= Arbuthnott Commission =

The Arbuthnott Commission on Boundary Differences and Voting Systems was set up in July 2004 by Alistair Darling, then Secretary of State for Scotland, under the chairmanship of Sir John Arbuthnott, to examine various consequences of having four different electoral systems in Scotland, and different boundaries for constituencies of the House of Commons (Parliament of the United Kingdom, at Westminster) and the Scottish Parliament (Holyrood).

In 2004, Scotland had three different electoral systems: plurality (first past the post) for Westminster and local government elections, and two different systems of proportional representation (PR) for European Parliament and Scottish Parliament elections. The number of systems was due to rise to four in 2007, with the introduction of a third PR system for local government elections.

Also, until 2004, legislation required Scottish Parliament constituencies to have generally the same boundaries as Scottish Westminster constituencies. This link was broken by the Scottish Parliament (Constituencies) Act 2004, and a new set of Westminster constituencies was created in 2005. Scottish Parliament constituencies remain as they were when created in 1999.

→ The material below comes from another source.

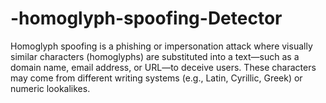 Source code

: # -homoglyph-spoofing-Detector
Homoglyph spoofing is a phishing or impersonation attack where visually similar characters (homoglyphs) are substituted into a text—such as a domain name, email address, or URL—to deceive users. These characters may come from different writing systems (e.g., Latin, Cyrillic, Greek) or numeric lookalikes.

The commission published its final report in January 2006, making various recommendations. Full implementation of the commission's recommendations would be beyond the competence of the Scottish Parliament, and would require Westminster legislation.

== Consultation ==

All the main political parties in Scotland participated in a consultation process. So did 22 local government councils, and various other bodies and individuals.

== Recommendations ==

The commission's main recommendations for change may be summarised as follows:

- The mixed member proportional system used for elections to the Scottish Parliament should be revised. In order to give voters more choice over the election of regional members, the closed list system should be replaced by open lists, enabling voters to choose between individual regional list candidates.
- This revised electoral system, if implemented, should be reviewed following experience of two elections. If further reform is judged necessary, consideration should be given at that time to introducing the single transferable vote system for Scottish Parliament elections.
- The boundaries of all electoral divisions should be based on local government council areas. Therefore, in the future, so far as possible, boundaries for council areas, Scottish Parliament constituencies and Westminster constituencies should be reviewed together.
- The single transferable vote system should be introduced for elections to the European Parliament, so reducing the number of election systems to three.
- Scottish Parliament elections and local government elections should be held on separate days, to reduce voter confusion due to using different voting systems
- Measures should be introduced to keep voters better informed about voting systems, election results and the responsibilities of elected representatives
- Electronic developments should be adopted to provide citizens with a more direct voice in political processes.